• EXERCISE DESCRIPTION: Of all the lines below, return only those starting with the line holding "an OBD socket.</span></span>" and going on through the line holding "an OBD adapter:</span></span>", exactly as written.

(Plain-text document sources)
* * * *

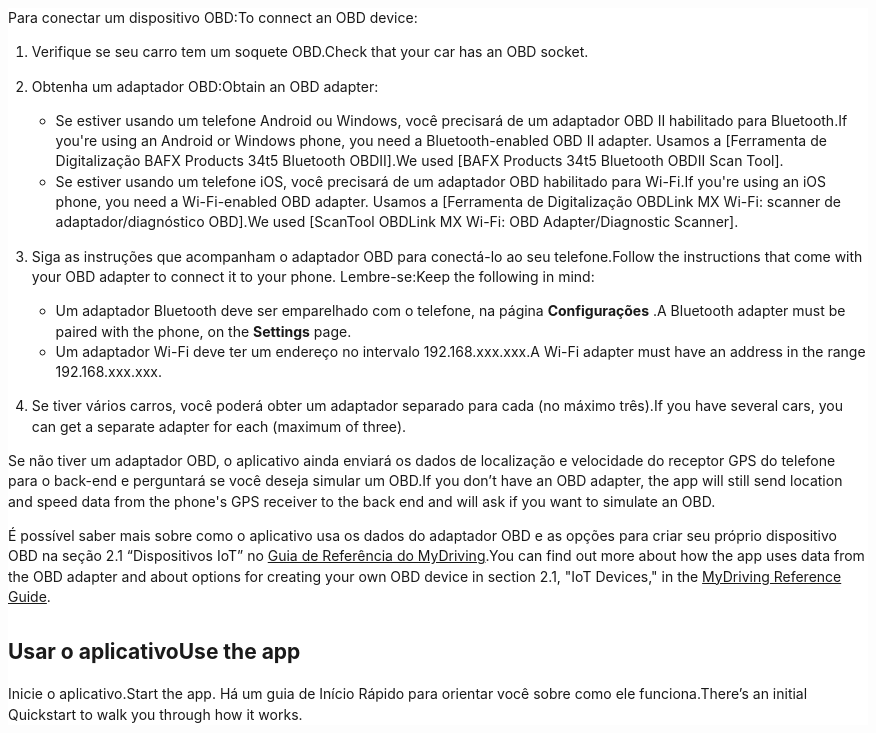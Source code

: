 <span data-ttu-id="9f1e7-163">Para conectar um dispositivo OBD:</span><span class="sxs-lookup"><span data-stu-id="9f1e7-163">To connect an OBD device:</span></span>

1. <span data-ttu-id="9f1e7-164">Verifique se seu carro tem um soquete OBD.</span><span class="sxs-lookup"><span data-stu-id="9f1e7-164">Check that your car has an OBD socket.</span></span>
2. <span data-ttu-id="9f1e7-165">Obtenha um adaptador OBD:</span><span class="sxs-lookup"><span data-stu-id="9f1e7-165">Obtain an OBD adapter:</span></span>
   
   * <span data-ttu-id="9f1e7-166">Se estiver usando um telefone Android ou Windows, você precisará de um adaptador OBD II habilitado para Bluetooth.</span><span class="sxs-lookup"><span data-stu-id="9f1e7-166">If you're using an Android or Windows phone, you need a Bluetooth-enabled OBD II adapter.</span></span> <span data-ttu-id="9f1e7-167">Usamos a [Ferramenta de Digitalização BAFX Products 34t5 Bluetooth OBDII].</span><span class="sxs-lookup"><span data-stu-id="9f1e7-167">We used [BAFX Products 34t5 Bluetooth OBDII Scan Tool].</span></span>
   * <span data-ttu-id="9f1e7-168">Se estiver usando um telefone iOS, você precisará de um adaptador OBD habilitado para Wi-Fi.</span><span class="sxs-lookup"><span data-stu-id="9f1e7-168">If you're using an iOS phone, you need a Wi-Fi-enabled OBD adapter.</span></span> <span data-ttu-id="9f1e7-169">Usamos a [Ferramenta de Digitalização OBDLink MX Wi-Fi: scanner de adaptador/diagnóstico OBD].</span><span class="sxs-lookup"><span data-stu-id="9f1e7-169">We used [ScanTool OBDLink MX Wi-Fi: OBD Adapter/Diagnostic Scanner].</span></span>
3. <span data-ttu-id="9f1e7-170">Siga as instruções que acompanham o adaptador OBD para conectá-lo ao seu telefone.</span><span class="sxs-lookup"><span data-stu-id="9f1e7-170">Follow the instructions that come with your OBD adapter to connect it to your phone.</span></span> <span data-ttu-id="9f1e7-171">Lembre-se:</span><span class="sxs-lookup"><span data-stu-id="9f1e7-171">Keep the following in mind:</span></span>
   
   * <span data-ttu-id="9f1e7-172">Um adaptador Bluetooth deve ser emparelhado com o telefone, na página **Configurações** .</span><span class="sxs-lookup"><span data-stu-id="9f1e7-172">A Bluetooth adapter must be paired with the phone, on the **Settings** page.</span></span>
   * <span data-ttu-id="9f1e7-173">Um adaptador Wi-Fi deve ter um endereço no intervalo 192.168.xxx.xxx.</span><span class="sxs-lookup"><span data-stu-id="9f1e7-173">A Wi-Fi adapter must have an address in the range 192.168.xxx.xxx.</span></span>
4. <span data-ttu-id="9f1e7-174">Se tiver vários carros, você poderá obter um adaptador separado para cada (no máximo três).</span><span class="sxs-lookup"><span data-stu-id="9f1e7-174">If you have several cars, you can get a separate adapter for each (maximum of three).</span></span>

<span data-ttu-id="9f1e7-175">Se não tiver um adaptador OBD, o aplicativo ainda enviará os dados de localização e velocidade do receptor GPS do telefone para o back-end e perguntará se você deseja simular um OBD.</span><span class="sxs-lookup"><span data-stu-id="9f1e7-175">If you don’t have an OBD adapter, the app will still send location and speed data from the phone's GPS receiver to the back end and will ask if you want to simulate an OBD.</span></span>

<span data-ttu-id="9f1e7-176">É possível saber mais sobre como o aplicativo usa os dados do adaptador OBD e as opções para criar seu próprio dispositivo OBD na seção 2.1 “Dispositivos IoT” no [Guia de Referência do MyDriving](http://aka.ms/mydrivingdocs).</span><span class="sxs-lookup"><span data-stu-id="9f1e7-176">You can find out more about how the app uses data from the OBD adapter and about options for creating your own OBD device in section 2.1, "IoT Devices," in the [MyDriving Reference Guide](http://aka.ms/mydrivingdocs).</span></span>

## <a name="use-the-app"></a><span data-ttu-id="9f1e7-177">Usar o aplicativo</span><span class="sxs-lookup"><span data-stu-id="9f1e7-177">Use the app</span></span>
<span data-ttu-id="9f1e7-178">Inicie o aplicativo.</span><span class="sxs-lookup"><span data-stu-id="9f1e7-178">Start the app.</span></span> <span data-ttu-id="9f1e7-179">Há um guia de Início Rápido para orientar você sobre como ele funciona.</span><span class="sxs-lookup"><span data-stu-id="9f1e7-179">There’s an initial Quickstart to walk you through how it works.</span></span>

* * * *

• ANSWER AREA:
1. <span data-ttu-id="9f1e7-164">Verifique se seu carro tem um soquete OBD.</span><span class="sxs-lookup"><span data-stu-id="9f1e7-164">Check that your car has an OBD socket.</span></span>
2. <span data-ttu-id="9f1e7-165">Obtenha um adaptador OBD:</span><span class="sxs-lookup"><span data-stu-id="9f1e7-165">Obtain an OBD adapter:</span></span>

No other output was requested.